### ASSIGNMENT
Among the entries below, one stretch runs from the line that contains "vendas, produtos, lojas, clientes e taxas de câmbio." through the line that contains "Programação** | Python |". Repeat that stretch exactly, ends included, and only that.

### DATASET EXCERPTS
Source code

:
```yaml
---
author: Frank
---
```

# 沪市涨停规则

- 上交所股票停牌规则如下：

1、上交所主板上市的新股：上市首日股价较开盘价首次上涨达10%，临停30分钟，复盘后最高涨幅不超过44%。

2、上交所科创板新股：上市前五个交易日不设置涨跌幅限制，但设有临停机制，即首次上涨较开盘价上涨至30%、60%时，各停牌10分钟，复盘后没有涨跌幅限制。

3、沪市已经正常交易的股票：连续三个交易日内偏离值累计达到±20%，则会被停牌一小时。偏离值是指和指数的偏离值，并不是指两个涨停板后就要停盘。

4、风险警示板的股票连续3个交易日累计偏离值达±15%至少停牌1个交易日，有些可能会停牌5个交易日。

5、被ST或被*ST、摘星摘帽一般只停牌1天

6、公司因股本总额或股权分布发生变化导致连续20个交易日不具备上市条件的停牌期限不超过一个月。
---
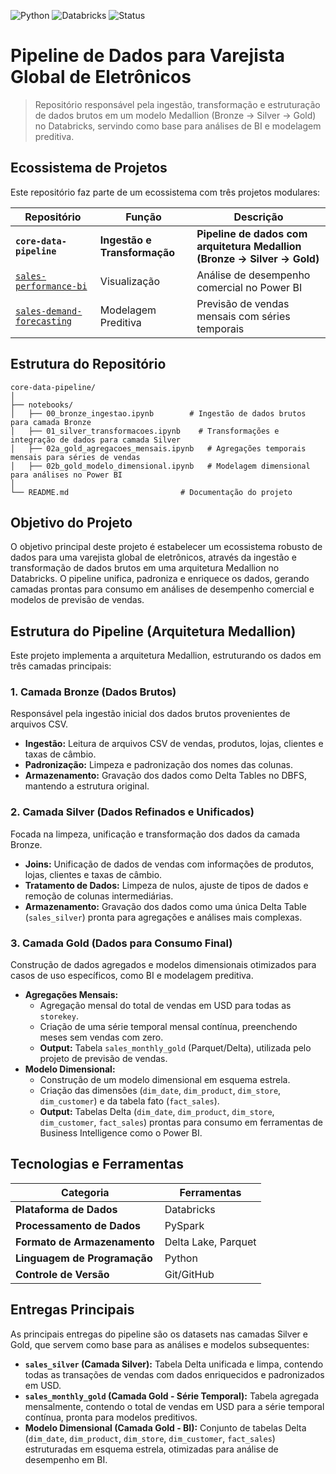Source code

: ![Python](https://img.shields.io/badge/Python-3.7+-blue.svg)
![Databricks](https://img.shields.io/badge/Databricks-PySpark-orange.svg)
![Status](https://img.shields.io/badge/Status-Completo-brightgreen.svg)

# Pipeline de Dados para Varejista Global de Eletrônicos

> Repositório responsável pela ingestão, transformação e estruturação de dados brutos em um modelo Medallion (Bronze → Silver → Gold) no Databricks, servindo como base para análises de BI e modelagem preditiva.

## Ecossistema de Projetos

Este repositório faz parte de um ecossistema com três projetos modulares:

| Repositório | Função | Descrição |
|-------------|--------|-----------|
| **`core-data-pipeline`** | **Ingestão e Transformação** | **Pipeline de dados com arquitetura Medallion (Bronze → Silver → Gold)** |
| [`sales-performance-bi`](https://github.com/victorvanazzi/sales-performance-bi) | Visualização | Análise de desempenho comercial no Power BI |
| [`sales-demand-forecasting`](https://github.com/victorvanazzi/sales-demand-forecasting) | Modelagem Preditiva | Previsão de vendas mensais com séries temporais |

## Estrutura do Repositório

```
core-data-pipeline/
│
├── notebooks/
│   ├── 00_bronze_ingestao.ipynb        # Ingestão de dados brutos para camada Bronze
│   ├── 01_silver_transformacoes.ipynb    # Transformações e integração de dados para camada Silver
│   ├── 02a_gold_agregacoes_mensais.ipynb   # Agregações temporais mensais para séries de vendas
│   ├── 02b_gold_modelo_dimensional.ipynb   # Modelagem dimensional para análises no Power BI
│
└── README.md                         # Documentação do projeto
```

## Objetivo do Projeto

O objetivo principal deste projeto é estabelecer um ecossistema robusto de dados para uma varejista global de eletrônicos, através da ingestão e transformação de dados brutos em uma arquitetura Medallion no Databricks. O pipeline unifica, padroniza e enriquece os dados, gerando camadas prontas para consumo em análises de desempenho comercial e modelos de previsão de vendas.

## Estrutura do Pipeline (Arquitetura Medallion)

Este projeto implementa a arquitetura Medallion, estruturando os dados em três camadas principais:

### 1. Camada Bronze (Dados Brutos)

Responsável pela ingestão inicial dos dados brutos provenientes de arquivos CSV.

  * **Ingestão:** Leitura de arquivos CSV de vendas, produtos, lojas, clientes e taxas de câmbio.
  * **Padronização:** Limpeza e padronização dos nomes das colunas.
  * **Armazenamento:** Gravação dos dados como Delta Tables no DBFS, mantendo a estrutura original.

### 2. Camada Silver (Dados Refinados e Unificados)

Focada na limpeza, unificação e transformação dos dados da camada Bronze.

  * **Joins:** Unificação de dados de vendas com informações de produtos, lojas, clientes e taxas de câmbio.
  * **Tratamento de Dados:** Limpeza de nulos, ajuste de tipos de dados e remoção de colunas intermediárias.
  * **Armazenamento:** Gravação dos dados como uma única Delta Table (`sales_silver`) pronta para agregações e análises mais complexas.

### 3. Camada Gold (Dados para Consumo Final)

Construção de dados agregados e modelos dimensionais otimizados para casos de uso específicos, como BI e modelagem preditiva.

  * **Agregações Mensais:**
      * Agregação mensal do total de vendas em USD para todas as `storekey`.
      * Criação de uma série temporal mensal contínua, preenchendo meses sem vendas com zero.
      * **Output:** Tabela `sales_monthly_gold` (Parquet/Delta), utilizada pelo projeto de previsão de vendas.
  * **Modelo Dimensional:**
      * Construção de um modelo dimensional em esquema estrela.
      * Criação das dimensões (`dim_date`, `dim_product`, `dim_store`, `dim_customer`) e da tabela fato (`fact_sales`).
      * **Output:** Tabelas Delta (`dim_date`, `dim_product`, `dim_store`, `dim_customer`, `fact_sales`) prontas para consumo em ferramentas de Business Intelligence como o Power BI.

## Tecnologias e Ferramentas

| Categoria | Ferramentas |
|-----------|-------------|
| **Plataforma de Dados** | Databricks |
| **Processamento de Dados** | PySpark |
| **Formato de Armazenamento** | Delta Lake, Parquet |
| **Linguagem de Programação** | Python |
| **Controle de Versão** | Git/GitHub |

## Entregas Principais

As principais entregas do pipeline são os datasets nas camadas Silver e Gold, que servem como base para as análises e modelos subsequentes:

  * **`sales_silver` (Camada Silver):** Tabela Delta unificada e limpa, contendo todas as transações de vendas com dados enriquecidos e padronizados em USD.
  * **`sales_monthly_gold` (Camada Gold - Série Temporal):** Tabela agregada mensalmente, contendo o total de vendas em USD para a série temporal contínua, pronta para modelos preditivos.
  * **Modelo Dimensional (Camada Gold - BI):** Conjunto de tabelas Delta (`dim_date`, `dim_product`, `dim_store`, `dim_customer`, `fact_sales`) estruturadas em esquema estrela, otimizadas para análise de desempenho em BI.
...
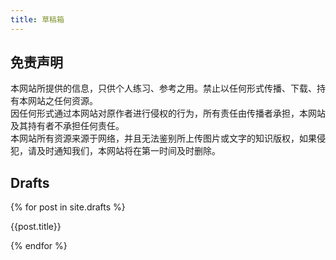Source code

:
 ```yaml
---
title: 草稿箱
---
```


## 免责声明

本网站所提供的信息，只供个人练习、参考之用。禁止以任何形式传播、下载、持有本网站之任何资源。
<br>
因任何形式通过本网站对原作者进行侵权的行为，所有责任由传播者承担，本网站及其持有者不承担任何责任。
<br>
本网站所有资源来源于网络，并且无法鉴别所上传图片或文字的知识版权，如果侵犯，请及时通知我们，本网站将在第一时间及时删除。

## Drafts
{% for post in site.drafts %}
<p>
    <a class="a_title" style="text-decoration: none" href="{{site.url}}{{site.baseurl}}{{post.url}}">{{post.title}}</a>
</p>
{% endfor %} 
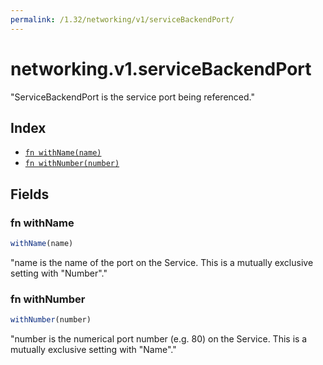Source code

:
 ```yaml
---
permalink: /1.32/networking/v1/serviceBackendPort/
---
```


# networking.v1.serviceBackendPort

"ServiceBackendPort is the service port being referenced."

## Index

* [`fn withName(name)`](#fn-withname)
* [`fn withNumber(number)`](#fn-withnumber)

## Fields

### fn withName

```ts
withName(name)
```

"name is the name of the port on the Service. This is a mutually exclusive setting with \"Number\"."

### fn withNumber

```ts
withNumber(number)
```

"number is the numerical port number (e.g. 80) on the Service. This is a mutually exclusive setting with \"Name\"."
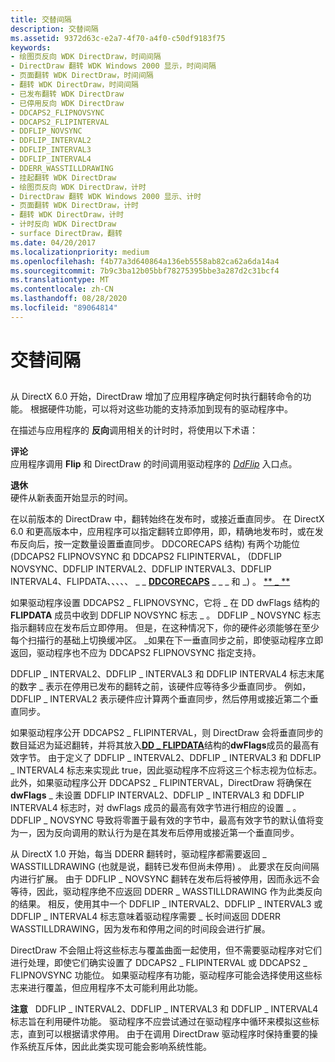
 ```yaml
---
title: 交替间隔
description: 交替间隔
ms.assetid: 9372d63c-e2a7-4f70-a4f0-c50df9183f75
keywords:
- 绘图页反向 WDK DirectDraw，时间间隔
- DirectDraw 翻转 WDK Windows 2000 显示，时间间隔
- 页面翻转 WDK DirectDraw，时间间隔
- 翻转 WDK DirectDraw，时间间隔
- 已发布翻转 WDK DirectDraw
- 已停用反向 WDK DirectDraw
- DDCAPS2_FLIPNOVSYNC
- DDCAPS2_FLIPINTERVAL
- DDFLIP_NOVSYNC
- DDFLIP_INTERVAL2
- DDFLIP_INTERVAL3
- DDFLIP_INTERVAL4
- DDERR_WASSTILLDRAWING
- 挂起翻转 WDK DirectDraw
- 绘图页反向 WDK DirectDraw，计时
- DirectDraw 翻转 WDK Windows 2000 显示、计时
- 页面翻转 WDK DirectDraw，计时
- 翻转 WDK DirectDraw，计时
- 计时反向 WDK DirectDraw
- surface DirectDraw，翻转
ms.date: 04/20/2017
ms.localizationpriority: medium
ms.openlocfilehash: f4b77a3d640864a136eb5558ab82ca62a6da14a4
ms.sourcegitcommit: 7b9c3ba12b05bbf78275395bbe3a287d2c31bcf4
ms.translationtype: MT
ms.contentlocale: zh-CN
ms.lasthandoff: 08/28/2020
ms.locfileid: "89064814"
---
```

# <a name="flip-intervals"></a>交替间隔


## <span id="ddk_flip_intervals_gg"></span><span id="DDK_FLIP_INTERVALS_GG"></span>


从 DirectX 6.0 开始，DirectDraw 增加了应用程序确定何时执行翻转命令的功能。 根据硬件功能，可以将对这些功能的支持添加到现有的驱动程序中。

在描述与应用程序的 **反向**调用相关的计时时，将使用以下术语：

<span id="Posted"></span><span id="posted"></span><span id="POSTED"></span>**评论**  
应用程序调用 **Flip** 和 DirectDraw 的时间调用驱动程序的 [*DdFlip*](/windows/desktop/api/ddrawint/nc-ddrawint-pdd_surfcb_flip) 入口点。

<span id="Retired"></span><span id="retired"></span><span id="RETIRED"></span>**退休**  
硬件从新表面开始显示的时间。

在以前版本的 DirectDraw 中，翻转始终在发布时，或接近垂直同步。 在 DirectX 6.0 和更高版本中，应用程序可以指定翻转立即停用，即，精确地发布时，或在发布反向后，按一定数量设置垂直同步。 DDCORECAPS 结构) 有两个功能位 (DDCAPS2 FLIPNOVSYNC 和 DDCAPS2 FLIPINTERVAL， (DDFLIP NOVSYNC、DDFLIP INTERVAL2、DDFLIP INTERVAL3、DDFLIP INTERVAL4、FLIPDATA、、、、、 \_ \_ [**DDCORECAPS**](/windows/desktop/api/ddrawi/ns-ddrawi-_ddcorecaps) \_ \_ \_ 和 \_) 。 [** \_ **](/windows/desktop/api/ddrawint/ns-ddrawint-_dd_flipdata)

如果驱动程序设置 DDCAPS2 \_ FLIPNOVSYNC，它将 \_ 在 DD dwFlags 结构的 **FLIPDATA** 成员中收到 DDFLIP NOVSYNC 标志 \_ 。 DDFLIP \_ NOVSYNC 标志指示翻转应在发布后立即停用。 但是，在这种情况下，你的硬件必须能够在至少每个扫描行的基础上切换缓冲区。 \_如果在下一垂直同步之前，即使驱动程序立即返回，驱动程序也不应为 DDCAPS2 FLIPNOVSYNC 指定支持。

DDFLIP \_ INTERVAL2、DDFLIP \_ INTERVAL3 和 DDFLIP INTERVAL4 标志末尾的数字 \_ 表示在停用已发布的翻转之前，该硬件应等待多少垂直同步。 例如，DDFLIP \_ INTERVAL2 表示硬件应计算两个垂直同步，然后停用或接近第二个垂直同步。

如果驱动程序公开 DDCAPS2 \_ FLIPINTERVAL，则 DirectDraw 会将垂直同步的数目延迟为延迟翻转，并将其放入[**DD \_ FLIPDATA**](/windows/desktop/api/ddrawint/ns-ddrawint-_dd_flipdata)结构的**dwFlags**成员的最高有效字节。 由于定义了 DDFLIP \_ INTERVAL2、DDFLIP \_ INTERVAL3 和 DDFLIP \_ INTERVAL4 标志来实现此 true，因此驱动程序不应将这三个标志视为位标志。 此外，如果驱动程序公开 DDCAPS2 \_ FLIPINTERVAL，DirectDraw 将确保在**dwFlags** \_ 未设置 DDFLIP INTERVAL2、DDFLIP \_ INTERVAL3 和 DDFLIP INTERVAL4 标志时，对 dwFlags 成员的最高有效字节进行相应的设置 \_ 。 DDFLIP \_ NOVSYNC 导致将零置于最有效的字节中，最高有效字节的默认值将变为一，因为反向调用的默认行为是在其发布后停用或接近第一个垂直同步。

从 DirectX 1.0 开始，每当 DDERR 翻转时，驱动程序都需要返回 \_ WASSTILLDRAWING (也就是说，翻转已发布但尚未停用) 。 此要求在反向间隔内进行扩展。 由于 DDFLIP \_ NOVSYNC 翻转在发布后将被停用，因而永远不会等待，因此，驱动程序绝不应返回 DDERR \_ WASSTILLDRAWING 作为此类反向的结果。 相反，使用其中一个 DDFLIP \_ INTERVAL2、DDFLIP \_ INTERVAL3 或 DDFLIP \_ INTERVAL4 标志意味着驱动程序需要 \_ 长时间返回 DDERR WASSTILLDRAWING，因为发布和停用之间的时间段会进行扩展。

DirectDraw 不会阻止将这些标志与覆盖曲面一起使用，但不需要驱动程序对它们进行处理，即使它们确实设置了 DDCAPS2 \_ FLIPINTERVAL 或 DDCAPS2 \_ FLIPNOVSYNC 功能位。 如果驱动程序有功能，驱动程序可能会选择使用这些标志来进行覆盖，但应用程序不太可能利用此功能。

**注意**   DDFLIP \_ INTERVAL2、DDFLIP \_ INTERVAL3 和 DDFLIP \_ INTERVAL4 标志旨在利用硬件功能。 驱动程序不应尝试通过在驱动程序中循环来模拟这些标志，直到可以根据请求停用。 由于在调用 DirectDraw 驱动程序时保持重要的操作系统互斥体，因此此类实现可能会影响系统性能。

### SOLUTION FOR THIS TASK
  * **Ingestão:** Leitura de arquivos CSV de vendas, produtos, lojas, clientes e taxas de câmbio.
  * **Padronização:** Limpeza e padronização dos nomes das colunas.
  * **Armazenamento:** Gravação dos dados como Delta Tables no DBFS, mantendo a estrutura original.

### 2. Camada Silver (Dados Refinados e Unificados)

Focada na limpeza, unificação e transformação dos dados da camada Bronze.

  * **Joins:** Unificação de dados de vendas com informações de produtos, lojas, clientes e taxas de câmbio.
  * **Tratamento de Dados:** Limpeza de nulos, ajuste de tipos de dados e remoção de colunas intermediárias.
  * **Armazenamento:** Gravação dos dados como uma única Delta Table (`sales_silver`) pronta para agregações e análises mais complexas.

### 3. Camada Gold (Dados para Consumo Final)

Construção de dados agregados e modelos dimensionais otimizados para casos de uso específicos, como BI e modelagem preditiva.

  * **Agregações Mensais:**
      * Agregação mensal do total de vendas em USD para todas as `storekey`.
      * Criação de uma série temporal mensal contínua, preenchendo meses sem vendas com zero.
      * **Output:** Tabela `sales_monthly_gold` (Parquet/Delta), utilizada pelo projeto de previsão de vendas.
  * **Modelo Dimensional:**
      * Construção de um modelo dimensional em esquema estrela.
      * Criação das dimensões (`dim_date`, `dim_product`, `dim_store`, `dim_customer`) e da tabela fato (`fact_sales`).
      * **Output:** Tabelas Delta (`dim_date`, `dim_product`, `dim_store`, `dim_customer`, `fact_sales`) prontas para consumo em ferramentas de Business Intelligence como o Power BI.

## Tecnologias e Ferramentas

| Categoria | Ferramentas |
|-----------|-------------|
| **Plataforma de Dados** | Databricks |
| **Processamento de Dados** | PySpark |
| **Formato de Armazenamento** | Delta Lake, Parquet |
| **Linguagem de Programação** | Python |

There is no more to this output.